[Rendered images with source text]

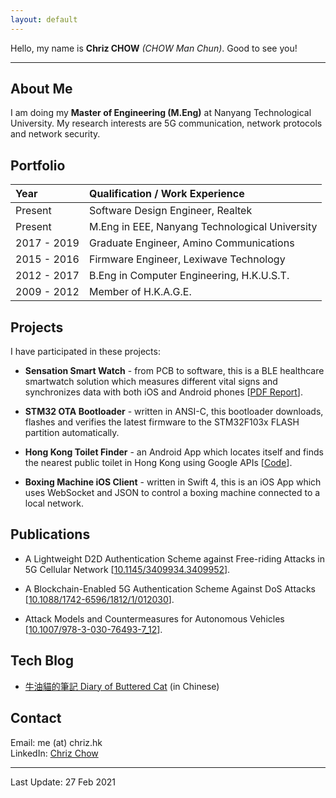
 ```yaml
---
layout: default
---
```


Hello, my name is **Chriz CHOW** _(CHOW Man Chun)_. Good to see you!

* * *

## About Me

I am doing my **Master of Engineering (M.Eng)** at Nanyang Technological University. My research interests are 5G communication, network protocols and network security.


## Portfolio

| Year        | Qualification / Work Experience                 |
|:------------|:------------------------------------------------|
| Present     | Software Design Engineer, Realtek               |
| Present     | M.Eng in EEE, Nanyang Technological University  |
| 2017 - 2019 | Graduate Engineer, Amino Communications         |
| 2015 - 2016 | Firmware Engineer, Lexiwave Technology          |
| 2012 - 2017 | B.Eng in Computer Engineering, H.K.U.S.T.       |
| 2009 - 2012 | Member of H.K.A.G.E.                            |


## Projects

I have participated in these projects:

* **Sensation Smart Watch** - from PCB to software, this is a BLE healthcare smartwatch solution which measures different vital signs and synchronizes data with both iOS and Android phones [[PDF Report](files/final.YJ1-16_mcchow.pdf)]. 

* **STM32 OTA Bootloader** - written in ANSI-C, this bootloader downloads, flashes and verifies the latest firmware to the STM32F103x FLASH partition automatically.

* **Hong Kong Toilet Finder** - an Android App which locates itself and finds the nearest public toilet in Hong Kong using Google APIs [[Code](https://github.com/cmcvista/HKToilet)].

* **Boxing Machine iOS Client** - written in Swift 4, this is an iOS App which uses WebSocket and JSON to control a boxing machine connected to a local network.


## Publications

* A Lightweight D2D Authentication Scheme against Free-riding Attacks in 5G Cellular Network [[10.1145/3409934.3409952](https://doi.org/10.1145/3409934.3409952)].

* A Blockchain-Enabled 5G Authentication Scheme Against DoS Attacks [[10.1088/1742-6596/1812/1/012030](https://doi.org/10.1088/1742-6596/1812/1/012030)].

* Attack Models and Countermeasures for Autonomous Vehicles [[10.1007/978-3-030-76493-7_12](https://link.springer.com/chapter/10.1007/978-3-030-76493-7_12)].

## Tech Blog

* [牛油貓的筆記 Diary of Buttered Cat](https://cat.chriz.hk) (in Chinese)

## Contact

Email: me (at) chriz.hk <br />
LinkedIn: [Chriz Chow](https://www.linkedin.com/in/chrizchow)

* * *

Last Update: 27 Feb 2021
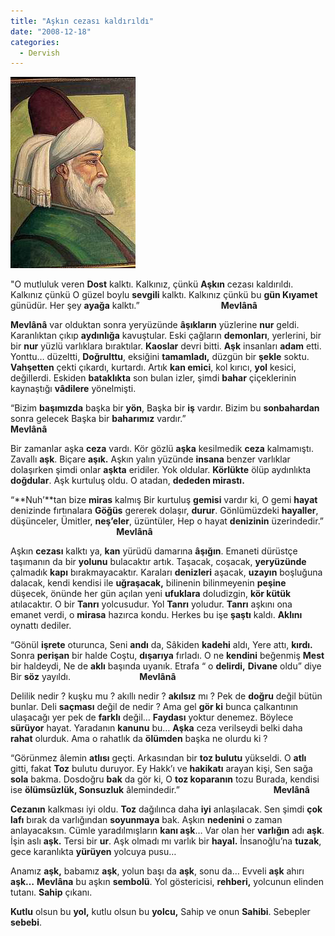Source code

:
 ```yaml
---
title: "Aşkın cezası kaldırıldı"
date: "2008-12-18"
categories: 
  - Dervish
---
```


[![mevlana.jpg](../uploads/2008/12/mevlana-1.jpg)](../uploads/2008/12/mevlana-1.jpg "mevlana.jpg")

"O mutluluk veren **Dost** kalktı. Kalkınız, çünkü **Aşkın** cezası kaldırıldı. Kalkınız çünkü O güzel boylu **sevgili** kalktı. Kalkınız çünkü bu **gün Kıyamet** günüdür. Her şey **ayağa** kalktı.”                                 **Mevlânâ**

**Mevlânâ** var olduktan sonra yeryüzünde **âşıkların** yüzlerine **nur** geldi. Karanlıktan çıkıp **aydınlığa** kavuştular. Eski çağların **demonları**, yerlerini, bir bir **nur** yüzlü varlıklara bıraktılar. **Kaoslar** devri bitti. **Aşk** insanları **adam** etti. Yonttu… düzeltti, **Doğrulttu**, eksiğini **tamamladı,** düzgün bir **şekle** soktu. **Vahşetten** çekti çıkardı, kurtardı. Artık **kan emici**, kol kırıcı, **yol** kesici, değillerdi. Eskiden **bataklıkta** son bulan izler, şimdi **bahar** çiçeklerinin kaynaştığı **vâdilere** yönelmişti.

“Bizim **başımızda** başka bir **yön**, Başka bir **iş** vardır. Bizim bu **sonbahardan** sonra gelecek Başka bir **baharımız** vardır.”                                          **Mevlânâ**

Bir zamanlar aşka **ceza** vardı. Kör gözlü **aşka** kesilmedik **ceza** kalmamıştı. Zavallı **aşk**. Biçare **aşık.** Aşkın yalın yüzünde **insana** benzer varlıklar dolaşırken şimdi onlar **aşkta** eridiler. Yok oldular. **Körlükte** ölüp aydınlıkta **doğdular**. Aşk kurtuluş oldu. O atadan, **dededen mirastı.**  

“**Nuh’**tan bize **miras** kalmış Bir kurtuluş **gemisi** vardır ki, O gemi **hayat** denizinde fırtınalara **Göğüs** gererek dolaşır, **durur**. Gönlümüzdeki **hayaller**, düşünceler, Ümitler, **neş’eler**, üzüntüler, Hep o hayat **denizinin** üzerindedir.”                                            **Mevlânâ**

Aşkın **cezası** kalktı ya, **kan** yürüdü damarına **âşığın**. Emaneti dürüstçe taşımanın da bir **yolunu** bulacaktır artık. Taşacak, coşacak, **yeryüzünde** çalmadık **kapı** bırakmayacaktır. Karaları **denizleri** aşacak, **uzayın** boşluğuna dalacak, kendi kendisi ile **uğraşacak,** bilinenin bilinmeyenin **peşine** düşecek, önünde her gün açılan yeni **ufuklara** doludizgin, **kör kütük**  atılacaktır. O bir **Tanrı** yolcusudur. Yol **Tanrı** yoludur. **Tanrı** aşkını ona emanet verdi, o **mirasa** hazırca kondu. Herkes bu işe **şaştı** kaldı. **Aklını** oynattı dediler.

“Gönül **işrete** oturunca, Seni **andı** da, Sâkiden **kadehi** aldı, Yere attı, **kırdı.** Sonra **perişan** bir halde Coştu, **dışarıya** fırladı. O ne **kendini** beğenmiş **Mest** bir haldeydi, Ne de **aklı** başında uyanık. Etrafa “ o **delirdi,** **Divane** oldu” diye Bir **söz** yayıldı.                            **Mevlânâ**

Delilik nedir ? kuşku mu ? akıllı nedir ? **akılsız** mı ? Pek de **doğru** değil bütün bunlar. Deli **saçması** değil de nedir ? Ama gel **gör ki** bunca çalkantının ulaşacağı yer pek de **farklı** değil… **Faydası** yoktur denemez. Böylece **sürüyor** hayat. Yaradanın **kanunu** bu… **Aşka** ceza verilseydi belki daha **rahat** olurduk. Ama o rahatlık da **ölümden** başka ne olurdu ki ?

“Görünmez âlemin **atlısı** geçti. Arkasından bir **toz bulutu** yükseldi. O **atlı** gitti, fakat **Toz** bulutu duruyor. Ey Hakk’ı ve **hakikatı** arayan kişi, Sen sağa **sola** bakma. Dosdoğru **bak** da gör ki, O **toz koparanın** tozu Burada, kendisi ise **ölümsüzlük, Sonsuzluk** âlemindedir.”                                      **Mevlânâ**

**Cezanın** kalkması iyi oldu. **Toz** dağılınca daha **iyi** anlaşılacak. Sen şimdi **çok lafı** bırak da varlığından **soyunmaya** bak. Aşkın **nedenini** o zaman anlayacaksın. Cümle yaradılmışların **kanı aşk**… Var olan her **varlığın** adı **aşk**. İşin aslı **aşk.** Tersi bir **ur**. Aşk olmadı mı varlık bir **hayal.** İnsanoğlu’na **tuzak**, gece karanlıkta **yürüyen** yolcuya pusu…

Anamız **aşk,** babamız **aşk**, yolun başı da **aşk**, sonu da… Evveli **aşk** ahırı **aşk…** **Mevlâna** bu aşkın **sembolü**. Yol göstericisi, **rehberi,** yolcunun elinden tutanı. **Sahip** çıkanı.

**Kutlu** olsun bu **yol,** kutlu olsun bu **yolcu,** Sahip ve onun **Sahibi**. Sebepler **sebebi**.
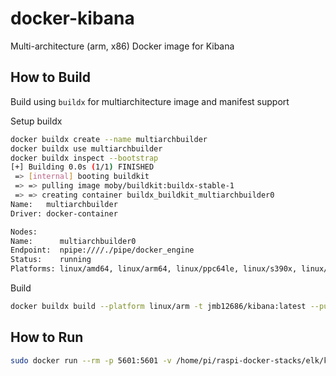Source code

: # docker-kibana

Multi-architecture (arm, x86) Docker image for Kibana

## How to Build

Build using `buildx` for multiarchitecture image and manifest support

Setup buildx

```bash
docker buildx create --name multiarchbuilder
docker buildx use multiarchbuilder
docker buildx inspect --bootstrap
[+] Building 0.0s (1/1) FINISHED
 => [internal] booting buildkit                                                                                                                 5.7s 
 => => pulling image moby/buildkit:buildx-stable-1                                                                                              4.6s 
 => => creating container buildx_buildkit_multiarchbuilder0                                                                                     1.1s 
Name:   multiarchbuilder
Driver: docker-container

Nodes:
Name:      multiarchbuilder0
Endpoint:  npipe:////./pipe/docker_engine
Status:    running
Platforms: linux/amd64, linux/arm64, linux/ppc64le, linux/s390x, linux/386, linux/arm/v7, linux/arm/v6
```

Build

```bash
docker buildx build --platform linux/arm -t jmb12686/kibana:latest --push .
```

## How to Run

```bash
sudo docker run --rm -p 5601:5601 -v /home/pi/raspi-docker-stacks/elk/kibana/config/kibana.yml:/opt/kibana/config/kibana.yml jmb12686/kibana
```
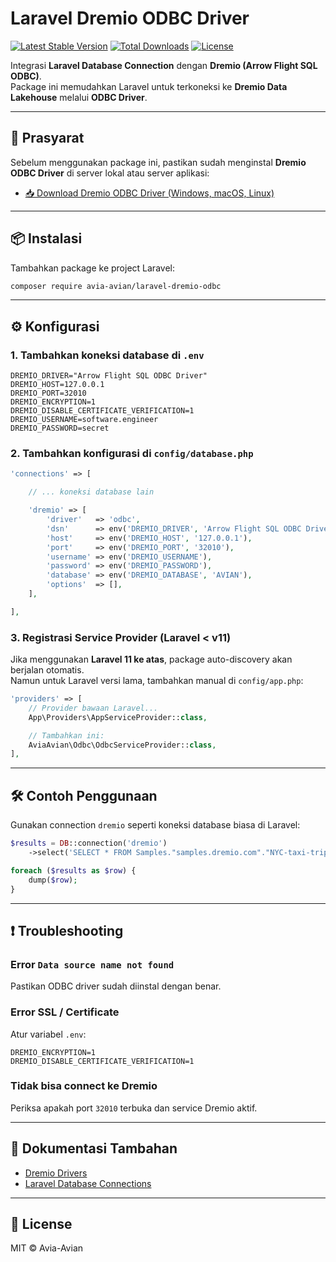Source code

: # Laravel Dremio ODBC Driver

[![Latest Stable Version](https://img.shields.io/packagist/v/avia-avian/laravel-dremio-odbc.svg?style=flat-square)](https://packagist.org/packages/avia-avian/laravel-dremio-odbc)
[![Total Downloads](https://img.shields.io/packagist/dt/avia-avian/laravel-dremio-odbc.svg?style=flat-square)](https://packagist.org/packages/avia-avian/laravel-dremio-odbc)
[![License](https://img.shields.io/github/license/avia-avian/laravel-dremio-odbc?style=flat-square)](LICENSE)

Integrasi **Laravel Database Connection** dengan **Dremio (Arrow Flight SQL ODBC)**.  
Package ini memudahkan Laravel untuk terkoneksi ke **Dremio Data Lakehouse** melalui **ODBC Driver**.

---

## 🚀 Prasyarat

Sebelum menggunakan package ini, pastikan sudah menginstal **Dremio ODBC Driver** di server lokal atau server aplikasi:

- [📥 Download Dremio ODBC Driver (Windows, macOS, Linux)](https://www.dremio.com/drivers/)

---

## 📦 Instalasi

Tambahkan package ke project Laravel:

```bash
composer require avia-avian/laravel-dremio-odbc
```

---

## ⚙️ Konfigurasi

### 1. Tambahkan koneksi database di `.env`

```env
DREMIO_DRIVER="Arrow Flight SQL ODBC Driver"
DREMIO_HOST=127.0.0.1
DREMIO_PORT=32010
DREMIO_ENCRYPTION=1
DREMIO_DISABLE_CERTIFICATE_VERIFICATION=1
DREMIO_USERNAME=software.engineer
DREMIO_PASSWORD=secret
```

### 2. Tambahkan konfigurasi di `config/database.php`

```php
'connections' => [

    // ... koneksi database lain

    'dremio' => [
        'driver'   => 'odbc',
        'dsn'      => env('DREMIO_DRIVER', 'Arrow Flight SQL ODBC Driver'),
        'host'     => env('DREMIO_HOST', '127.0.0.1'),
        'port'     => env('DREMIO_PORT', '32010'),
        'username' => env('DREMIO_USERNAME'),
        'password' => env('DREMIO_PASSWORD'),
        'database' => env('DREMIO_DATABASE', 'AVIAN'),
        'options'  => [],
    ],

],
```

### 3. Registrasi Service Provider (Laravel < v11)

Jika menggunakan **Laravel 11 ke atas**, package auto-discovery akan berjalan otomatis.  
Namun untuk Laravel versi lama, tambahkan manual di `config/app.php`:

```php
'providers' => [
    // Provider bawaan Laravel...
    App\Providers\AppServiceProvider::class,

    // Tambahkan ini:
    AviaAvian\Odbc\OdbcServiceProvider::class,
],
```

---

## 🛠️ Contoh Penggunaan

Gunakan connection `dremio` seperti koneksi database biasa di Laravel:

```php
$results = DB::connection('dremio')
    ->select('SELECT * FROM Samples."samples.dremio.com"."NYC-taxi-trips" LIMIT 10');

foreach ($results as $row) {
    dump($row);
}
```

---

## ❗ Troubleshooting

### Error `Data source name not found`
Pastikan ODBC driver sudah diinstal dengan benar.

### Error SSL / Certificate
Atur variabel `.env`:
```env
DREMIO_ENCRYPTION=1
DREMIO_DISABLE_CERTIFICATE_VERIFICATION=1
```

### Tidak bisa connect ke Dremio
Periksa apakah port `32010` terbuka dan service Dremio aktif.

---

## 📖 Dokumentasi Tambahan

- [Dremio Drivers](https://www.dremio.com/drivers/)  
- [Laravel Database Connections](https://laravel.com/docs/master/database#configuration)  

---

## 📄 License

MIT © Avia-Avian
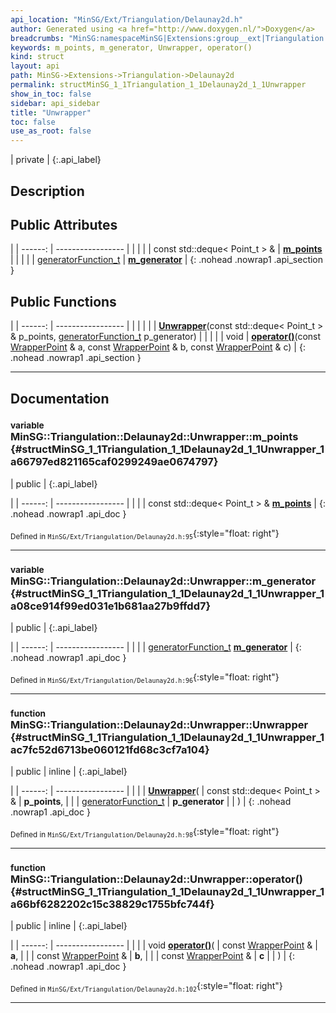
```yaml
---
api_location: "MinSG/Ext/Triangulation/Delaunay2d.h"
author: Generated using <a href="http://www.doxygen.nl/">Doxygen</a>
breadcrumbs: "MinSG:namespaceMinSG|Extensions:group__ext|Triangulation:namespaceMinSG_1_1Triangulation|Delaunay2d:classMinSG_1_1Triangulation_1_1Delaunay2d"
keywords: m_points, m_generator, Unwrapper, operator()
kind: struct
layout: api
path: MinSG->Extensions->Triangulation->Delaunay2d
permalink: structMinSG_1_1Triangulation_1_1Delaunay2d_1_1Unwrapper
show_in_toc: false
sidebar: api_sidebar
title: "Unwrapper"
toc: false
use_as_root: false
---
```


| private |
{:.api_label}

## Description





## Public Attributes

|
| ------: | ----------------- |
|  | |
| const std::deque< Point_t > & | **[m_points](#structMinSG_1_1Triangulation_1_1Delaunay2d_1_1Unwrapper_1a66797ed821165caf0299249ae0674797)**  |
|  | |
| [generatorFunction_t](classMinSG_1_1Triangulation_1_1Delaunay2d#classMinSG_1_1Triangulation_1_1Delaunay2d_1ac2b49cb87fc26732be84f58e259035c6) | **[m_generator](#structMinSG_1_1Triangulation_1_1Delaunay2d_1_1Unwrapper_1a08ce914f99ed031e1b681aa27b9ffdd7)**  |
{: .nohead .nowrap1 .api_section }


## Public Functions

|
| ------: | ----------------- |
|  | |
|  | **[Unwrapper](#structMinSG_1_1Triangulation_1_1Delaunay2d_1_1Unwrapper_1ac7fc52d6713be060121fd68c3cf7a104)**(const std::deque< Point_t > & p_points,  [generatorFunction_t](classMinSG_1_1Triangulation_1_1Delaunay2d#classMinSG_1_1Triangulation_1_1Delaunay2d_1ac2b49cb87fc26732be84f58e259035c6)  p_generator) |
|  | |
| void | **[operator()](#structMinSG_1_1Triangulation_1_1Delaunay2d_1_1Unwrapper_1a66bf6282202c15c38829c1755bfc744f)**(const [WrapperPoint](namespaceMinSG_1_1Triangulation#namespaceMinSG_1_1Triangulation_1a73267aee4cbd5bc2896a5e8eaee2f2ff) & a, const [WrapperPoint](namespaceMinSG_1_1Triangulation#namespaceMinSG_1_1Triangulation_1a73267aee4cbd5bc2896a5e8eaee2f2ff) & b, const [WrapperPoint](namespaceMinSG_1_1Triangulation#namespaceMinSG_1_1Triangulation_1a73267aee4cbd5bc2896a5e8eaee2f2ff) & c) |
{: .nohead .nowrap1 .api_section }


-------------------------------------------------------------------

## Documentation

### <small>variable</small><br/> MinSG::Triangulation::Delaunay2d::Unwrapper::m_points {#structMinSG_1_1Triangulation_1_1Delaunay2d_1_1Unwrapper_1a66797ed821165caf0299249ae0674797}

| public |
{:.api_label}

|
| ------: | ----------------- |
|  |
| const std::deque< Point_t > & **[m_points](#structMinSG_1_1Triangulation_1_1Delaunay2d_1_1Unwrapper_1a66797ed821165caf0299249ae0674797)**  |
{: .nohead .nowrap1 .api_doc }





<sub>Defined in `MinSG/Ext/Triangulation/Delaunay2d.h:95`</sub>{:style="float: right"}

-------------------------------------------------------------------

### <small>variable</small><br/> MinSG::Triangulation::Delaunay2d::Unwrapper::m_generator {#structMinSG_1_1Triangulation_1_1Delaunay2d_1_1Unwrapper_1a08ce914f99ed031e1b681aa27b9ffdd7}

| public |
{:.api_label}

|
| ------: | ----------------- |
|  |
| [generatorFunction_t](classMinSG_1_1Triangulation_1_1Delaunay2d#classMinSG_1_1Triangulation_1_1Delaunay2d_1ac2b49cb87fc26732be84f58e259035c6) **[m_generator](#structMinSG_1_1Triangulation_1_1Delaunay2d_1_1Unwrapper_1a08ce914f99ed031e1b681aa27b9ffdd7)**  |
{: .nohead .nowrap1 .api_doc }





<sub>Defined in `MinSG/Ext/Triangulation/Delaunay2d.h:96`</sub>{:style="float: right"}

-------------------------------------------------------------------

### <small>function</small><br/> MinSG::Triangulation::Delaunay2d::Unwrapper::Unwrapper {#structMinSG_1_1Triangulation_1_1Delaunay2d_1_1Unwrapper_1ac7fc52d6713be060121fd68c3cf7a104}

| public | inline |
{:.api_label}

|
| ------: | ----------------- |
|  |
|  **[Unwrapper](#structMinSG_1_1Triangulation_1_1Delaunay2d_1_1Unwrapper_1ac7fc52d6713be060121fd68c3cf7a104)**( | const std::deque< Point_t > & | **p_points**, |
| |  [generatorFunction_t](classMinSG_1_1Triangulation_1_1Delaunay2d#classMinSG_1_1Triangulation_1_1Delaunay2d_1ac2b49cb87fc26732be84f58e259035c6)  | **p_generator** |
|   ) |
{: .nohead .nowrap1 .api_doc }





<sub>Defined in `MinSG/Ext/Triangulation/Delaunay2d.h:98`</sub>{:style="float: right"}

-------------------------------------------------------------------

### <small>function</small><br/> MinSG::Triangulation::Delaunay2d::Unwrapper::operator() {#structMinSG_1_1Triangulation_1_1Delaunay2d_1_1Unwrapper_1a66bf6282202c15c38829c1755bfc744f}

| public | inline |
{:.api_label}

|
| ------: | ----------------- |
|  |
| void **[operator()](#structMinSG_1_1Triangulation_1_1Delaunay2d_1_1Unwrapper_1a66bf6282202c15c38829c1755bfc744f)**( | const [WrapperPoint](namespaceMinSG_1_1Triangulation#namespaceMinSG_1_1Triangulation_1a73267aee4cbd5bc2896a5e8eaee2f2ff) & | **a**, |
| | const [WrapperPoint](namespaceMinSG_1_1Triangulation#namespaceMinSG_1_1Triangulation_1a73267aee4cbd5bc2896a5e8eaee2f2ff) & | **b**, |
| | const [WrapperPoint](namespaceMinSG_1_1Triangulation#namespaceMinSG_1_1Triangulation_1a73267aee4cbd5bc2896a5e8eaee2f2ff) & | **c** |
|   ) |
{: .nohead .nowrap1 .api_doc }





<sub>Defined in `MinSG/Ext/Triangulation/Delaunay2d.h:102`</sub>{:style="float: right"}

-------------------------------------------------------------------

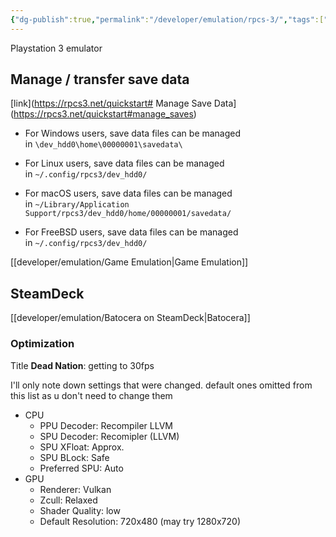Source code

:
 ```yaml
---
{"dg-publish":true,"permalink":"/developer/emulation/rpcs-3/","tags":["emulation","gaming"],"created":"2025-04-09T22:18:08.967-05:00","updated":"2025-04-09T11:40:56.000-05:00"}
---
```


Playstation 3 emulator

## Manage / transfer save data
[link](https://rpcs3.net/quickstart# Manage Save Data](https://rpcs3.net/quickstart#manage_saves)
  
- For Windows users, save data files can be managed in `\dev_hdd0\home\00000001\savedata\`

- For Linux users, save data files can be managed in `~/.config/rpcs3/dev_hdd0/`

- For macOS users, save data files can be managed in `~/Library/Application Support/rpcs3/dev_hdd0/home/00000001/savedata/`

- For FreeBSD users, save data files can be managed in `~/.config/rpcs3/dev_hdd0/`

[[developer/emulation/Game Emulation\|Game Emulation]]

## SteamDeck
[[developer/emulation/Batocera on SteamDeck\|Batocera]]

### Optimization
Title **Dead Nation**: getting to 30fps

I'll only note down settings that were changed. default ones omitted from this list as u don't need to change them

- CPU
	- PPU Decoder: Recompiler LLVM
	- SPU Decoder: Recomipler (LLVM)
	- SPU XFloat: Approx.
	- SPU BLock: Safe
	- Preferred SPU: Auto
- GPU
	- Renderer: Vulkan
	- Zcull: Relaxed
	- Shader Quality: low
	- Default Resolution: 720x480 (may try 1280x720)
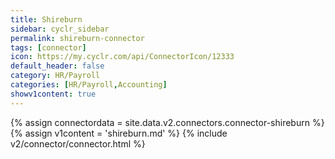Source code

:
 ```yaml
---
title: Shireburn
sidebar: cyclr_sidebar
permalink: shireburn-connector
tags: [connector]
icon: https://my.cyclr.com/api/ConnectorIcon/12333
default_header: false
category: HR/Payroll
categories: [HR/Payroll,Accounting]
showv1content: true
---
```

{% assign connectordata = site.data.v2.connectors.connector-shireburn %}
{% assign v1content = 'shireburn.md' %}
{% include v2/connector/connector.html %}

**Task directions:**
Copy the records above from the first line through the line containing "FLASH partition automatically.", both included, and leave out any pictures.

**Solution:**
 ```yaml
---
layout: default
---
```


Hello, my name is **Chriz CHOW** _(CHOW Man Chun)_. Good to see you!

* * *

## About Me

I am doing my **Master of Engineering (M.Eng)** at Nanyang Technological University. My research interests are 5G communication, network protocols and network security.


## Portfolio

| Year        | Qualification / Work Experience                 |
|:------------|:------------------------------------------------|
| Present     | Software Design Engineer, Realtek               |
| Present     | M.Eng in EEE, Nanyang Technological University  |
| 2017 - 2019 | Graduate Engineer, Amino Communications         |
| 2015 - 2016 | Firmware Engineer, Lexiwave Technology          |
| 2012 - 2017 | B.Eng in Computer Engineering, H.K.U.S.T.       |
| 2009 - 2012 | Member of H.K.A.G.E.                            |


## Projects

I have participated in these projects:

* **Sensation Smart Watch** - from PCB to software, this is a BLE healthcare smartwatch solution which measures different vital signs and synchronizes data with both iOS and Android phones [[PDF Report](files/final.YJ1-16_mcchow.pdf)]. 

* **STM32 OTA Bootloader** - written in ANSI-C, this bootloader downloads, flashes and verifies the latest firmware to the STM32F103x FLASH partition automatically.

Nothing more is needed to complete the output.